▶ **What you have to do**: Repeat the data exactly. Pictures stay out.

==== Supplied material

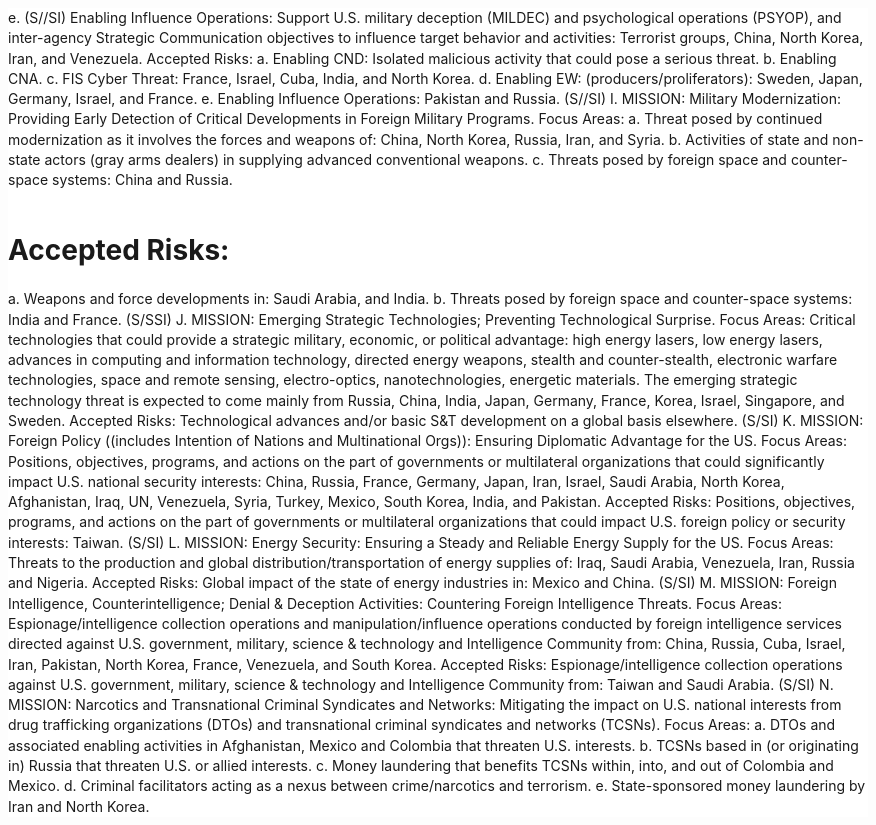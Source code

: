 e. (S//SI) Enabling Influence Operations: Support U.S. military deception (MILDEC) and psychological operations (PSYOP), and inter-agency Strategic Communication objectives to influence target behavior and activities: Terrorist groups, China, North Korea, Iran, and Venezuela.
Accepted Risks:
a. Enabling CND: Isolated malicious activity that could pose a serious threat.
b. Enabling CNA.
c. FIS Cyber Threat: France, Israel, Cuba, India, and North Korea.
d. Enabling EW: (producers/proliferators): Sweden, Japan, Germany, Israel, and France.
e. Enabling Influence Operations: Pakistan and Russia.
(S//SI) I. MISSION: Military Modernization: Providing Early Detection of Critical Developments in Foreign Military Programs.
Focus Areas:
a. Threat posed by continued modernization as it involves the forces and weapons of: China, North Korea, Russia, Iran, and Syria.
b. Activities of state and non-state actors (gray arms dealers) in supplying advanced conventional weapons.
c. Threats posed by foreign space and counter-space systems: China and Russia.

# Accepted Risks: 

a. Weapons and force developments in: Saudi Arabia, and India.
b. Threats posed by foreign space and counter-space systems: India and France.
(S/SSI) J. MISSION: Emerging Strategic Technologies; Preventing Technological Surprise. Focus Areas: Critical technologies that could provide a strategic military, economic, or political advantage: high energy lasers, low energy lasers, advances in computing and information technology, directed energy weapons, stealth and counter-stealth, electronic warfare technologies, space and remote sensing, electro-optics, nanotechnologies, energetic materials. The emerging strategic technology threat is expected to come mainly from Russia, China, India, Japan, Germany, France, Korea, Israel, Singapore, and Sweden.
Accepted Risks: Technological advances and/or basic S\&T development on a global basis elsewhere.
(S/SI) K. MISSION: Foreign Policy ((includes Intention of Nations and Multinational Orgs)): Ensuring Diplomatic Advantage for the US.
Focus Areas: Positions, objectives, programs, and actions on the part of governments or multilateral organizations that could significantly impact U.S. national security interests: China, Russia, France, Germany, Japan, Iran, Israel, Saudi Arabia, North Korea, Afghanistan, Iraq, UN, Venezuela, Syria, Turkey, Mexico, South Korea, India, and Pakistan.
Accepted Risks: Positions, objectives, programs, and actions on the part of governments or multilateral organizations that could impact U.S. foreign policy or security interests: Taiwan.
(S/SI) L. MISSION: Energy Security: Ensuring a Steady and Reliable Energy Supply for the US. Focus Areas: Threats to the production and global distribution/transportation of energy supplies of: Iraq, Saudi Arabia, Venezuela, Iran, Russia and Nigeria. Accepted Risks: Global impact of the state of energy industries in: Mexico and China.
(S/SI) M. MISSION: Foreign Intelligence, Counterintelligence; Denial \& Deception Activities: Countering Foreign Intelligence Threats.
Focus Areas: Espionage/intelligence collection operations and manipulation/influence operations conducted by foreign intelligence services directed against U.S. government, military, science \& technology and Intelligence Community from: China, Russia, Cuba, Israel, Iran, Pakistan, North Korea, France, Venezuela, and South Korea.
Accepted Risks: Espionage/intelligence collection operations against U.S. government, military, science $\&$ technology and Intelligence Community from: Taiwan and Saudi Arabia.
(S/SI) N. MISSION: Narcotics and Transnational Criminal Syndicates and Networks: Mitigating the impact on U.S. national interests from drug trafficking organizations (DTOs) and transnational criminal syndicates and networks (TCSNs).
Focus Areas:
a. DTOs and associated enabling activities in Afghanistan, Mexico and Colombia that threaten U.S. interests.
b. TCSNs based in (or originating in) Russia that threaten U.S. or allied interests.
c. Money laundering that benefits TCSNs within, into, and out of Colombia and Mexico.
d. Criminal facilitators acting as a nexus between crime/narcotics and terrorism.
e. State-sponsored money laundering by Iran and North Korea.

========

▶ **Answer section**:
Source code

: e. (S//SI) Enabling Influence Operations: Support U.S. military deception (MILDEC) and psychological operations (PSYOP), and inter-agency Strategic Communication objectives to influence target behavior and activities: Terrorist groups, China, North Korea, Iran, and Venezuela.
Accepted Risks:
a. Enabling CND: Isolated malicious activity that could pose a serious threat.
b. Enabling CNA.
c. FIS Cyber Threat: France, Israel, Cuba, India, and North Korea.
d. Enabling EW: (producers/proliferators): Sweden, Japan, Germany, Israel, and France.
e. Enabling Influence Operations: Pakistan and Russia.
(S//SI) I. MISSION: Military Modernization: Providing Early Detection of Critical Developments in Foreign Military Programs.
Focus Areas:
a. Threat posed by continued modernization as it involves the forces and weapons of: China, North Korea, Russia, Iran, and Syria.
b. Activities of state and non-state actors (gray arms dealers) in supplying advanced conventional weapons.
c. Threats posed by foreign space and counter-space systems: China and Russia.

# Accepted Risks: 

a. Weapons and force developments in: Saudi Arabia, and India.
b. Threats posed by foreign space and counter-space systems: India and France.
(S/SSI) J. MISSION: Emerging Strategic Technologies; Preventing Technological Surprise. Focus Areas: Critical technologies that could provide a strategic military, economic, or political advantage: high energy lasers, low energy lasers, advances in computing and information technology, directed energy weapons, stealth and counter-stealth, electronic warfare technologies, space and remote sensing, electro-optics, nanotechnologies, energetic materials. The emerging strategic technology threat is expected to come mainly from Russia, China, India, Japan, Germany, France, Korea, Israel, Singapore, and Sweden.
Accepted Risks: Technological advances and/or basic S\&T development on a global basis elsewhere.
(S/SI) K. MISSION: Foreign Policy ((includes Intention of Nations and Multinational Orgs)): Ensuring Diplomatic Advantage for the US.
Focus Areas: Positions, objectives, programs, and actions on the part of governments or multilateral organizations that could significantly impact U.S. national security interests: China, Russia, France, Germany, Japan, Iran, Israel, Saudi Arabia, North Korea, Afghanistan, Iraq, UN, Venezuela, Syria, Turkey, Mexico, South Korea, India, and Pakistan.
Accepted Risks: Positions, objectives, programs, and actions on the part of governments or multilateral organizations that could impact U.S. foreign policy or security interests: Taiwan.
(S/SI) L. MISSION: Energy Security: Ensuring a Steady and Reliable Energy Supply for the US. Focus Areas: Threats to the production and global distribution/transportation of energy supplies of: Iraq, Saudi Arabia, Venezuela, Iran, Russia and Nigeria. Accepted Risks: Global impact of the state of energy industries in: Mexico and China.
(S/SI) M. MISSION: Foreign Intelligence, Counterintelligence; Denial \& Deception Activities: Countering Foreign Intelligence Threats.
Focus Areas: Espionage/intelligence collection operations and manipulation/influence operations conducted by foreign intelligence services directed against U.S. government, military, science \& technology and Intelligence Community from: China, Russia, Cuba, Israel, Iran, Pakistan, North Korea, France, Venezuela, and South Korea.
Accepted Risks: Espionage/intelligence collection operations against U.S. government, military, science $\&$ technology and Intelligence Community from: Taiwan and Saudi Arabia.
(S/SI) N. MISSION: Narcotics and Transnational Criminal Syndicates and Networks: Mitigating the impact on U.S. national interests from drug trafficking organizations (DTOs) and transnational criminal syndicates and networks (TCSNs).
Focus Areas:
a. DTOs and associated enabling activities in Afghanistan, Mexico and Colombia that threaten U.S. interests.
b. TCSNs based in (or originating in) Russia that threaten U.S. or allied interests.
c. Money laundering that benefits TCSNs within, into, and out of Colombia and Mexico.
d. Criminal facilitators acting as a nexus between crime/narcotics and terrorism.
e. State-sponsored money laundering by Iran and North Korea.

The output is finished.